Synopses & Reviews
In 1995, Jean-Dominique Bauby was the editor-in-chief of French Elle
, the father of two young childen, a 44-year-old man known and loved for his wit, his style, and his impassioned approach to life. By the end of the year he was also the victim of a rare kind of stroke to the brainstem. After 20 days in a coma, Bauby awoke into a body which had all but stopped working: only his left eye functioned, allowing him to see and, by blinking it, to make clear that his mind was unimpaired. Almost miraculously, he was soon able to express himself in the richest detail: dictating a word at a time, blinking to select each letter as the alphabet was recited to him slowly, over and over again. In the same way, he was able eventually to compose this extraordinary book.

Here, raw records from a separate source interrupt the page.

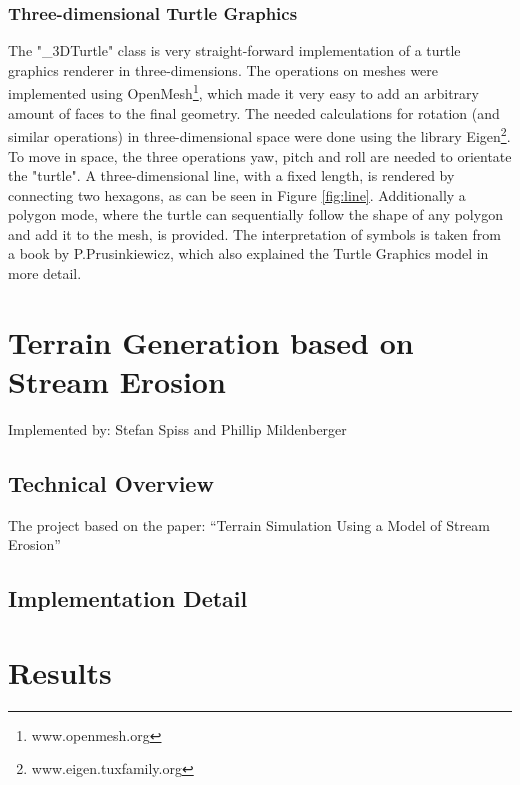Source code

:\documentclass[11pt,a4paper]{article}
\begin{document}
\subsubsection{Three-dimensional Turtle Graphics}
The "\_3DTurtle" class is very straight-forward implementation of a turtle graphics renderer in three-dimensions. The operations on meshes were implemented using OpenMesh\footnote{www.openmesh.org}, which made it very easy to add an arbitrary amount of faces to the final geometry. The needed calculations for rotation (and similar operations) in three-dimensional space were done using the library Eigen\footnote{www.eigen.tuxfamily.org}. To move in space, the three operations yaw, pitch and roll are needed to orientate the "turtle". A three-dimensional line, with a fixed length, is rendered by connecting two hexagons, as can be seen in Figure \ref{fig:line}. Additionally a polygon mode, where the turtle can sequentially follow the shape of any polygon and add it to the mesh, is provided. The interpretation of symbols is taken from a book by P.Prusinkiewicz, which also explained the Turtle Graphics model in more detail.

\section{Terrain Generation based on Stream Erosion}
Implemented by: Stefan Spiss and Phillip Mildenberger

\subsection{Technical Overview}
The project based on the paper: ``Terrain Simulation Using a Model of
Stream Erosion''\cite{kelley1988terrain}


\subsection{Implementation Detail}


\section{Results}


\newpage


\end{document}
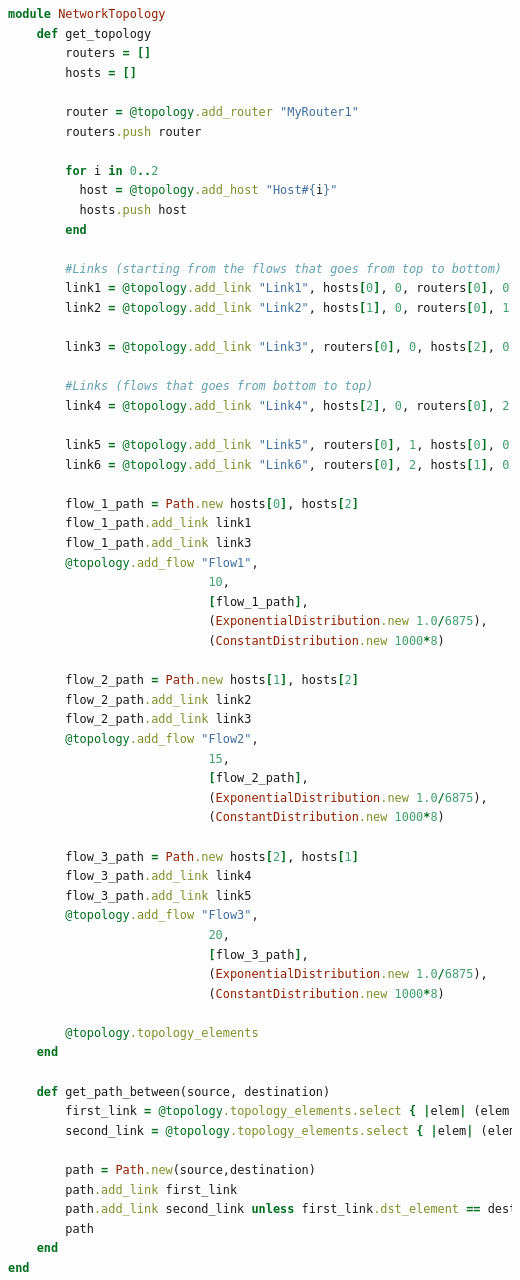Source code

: \begin{lstlisting}[language=Ruby,breaklines=true]
module NetworkTopology
	def get_topology
		routers = []
        hosts = []

        router = @topology.add_router "MyRouter1"
        routers.push router

        for i in 0..2  
          host = @topology.add_host "Host#{i}"
          hosts.push host     
        end
        
        #Links (starting from the flows that goes from top to bottom)    
        link1 = @topology.add_link "Link1", hosts[0], 0, routers[0], 0
        link2 = @topology.add_link "Link2", hosts[1], 0, routers[0], 1

        link3 = @topology.add_link "Link3", routers[0], 0, hosts[2], 0

        #Links (flows that goes from bottom to top)    
        link4 = @topology.add_link "Link4", hosts[2], 0, routers[0], 2

        link5 = @topology.add_link "Link5", routers[0], 1, hosts[0], 0
        link6 = @topology.add_link "Link6", routers[0], 2, hosts[1], 0
        
		flow_1_path = Path.new hosts[0], hosts[2]
        flow_1_path.add_link link1
        flow_1_path.add_link link3
        @topology.add_flow "Flow1", 
                            10, 
                            [flow_1_path], 
                            (ExponentialDistribution.new 1.0/6875), 
                            (ConstantDistribution.new 1000*8)

        flow_2_path = Path.new hosts[1], hosts[2]
        flow_2_path.add_link link2
        flow_2_path.add_link link3
        @topology.add_flow "Flow2", 
                            15, 
                            [flow_2_path], 
                            (ExponentialDistribution.new 1.0/6875), 
                            (ConstantDistribution.new 1000*8)

        flow_3_path = Path.new hosts[2], hosts[1]
        flow_3_path.add_link link4
        flow_3_path.add_link link5
        @topology.add_flow "Flow3", 
                            20, 
                            [flow_3_path], 
                            (ExponentialDistribution.new 1.0/6875), 
                            (ConstantDistribution.new 1000*8)         
        
        @topology.topology_elements
	end
    
    def get_path_between(source, destination)
    	first_link = @topology.topology_elements.select { |elem| (elem.is_a? Link) && (elem.src_element == source) }.first
        second_link = @topology.topology_elements.select { |elem| (elem.is_a? Link) && (elem.dst_element == destination) }.first

        path = Path.new(source,destination)        
        path.add_link first_link
        path.add_link second_link unless first_link.dst_element == destination
        path
    end
end
\end{lstlisting}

By turns wistful, mischievous, angry, and witty, Bauby bears witness to his determination to live as fully in his mind as he had been able to do in his body. He explains the joy, and deep sadness, of seeing his children and of hearing his aged father's voice on the phone. In magical sequences, he imagines traveling to other places and times and of lying next to the woman he loves. Fed only intravenously, he imagines preparing and tasting the full flavor of delectable dishes. Again and again he returns to an "inexhaustible reservoir of sensations," keeping in touch with himself and the life around him.
Jean-Dominique Bauby died two days after the French publication of The Diving Bell and the Butterfly. This book is a lasting testament to his life.
"A wistful, poetic, ironic and whimsically affirmative testament by a man who refused to die in spirit." The New York Times
"A book of surpassing beauty, a testament to the freedom and vitality and delight of the human mind." Oliver Sacks
"Bauby dictated, letter by letter, the 28 tiny personal essays of this book. They demonstrate indisputably Bauby's irrepressible love of life." Booklist
"Although every word cost the author a superhuman effort, the prose is not sickbed telegraphese but rather as light as the sprightliest humor, as pungent as the taste of cooking apricots, as vigorous as the step of a young man setting out on a first date. Read this book and fall back in love with life." Edmund White
"As riveting as a narrative from an explorer of deep space, this communication from a mind imprisoned in an unresponsive body is remarkable for its utter lack of self-pity or sentimentality....An unforgettable read." Andrew Weil
"This heartbreaking story by a uniquely gifted writer is about transforming pain into creativity, human despair into literary miracle." Elie Wiesel
About the Author
Jean-Dominique Bauby was born in France in 1952. He attended school in Paris. After working as a journalist for a number of years, Bauby became the editor-in-chief of Elle magazine in Paris in 1991. On December 8, 1995 he had a stroke which left him with the condition known as locked-in syndrome. Bauby died on March 9, 1997. He was the father of two children, Theophile and Celeste.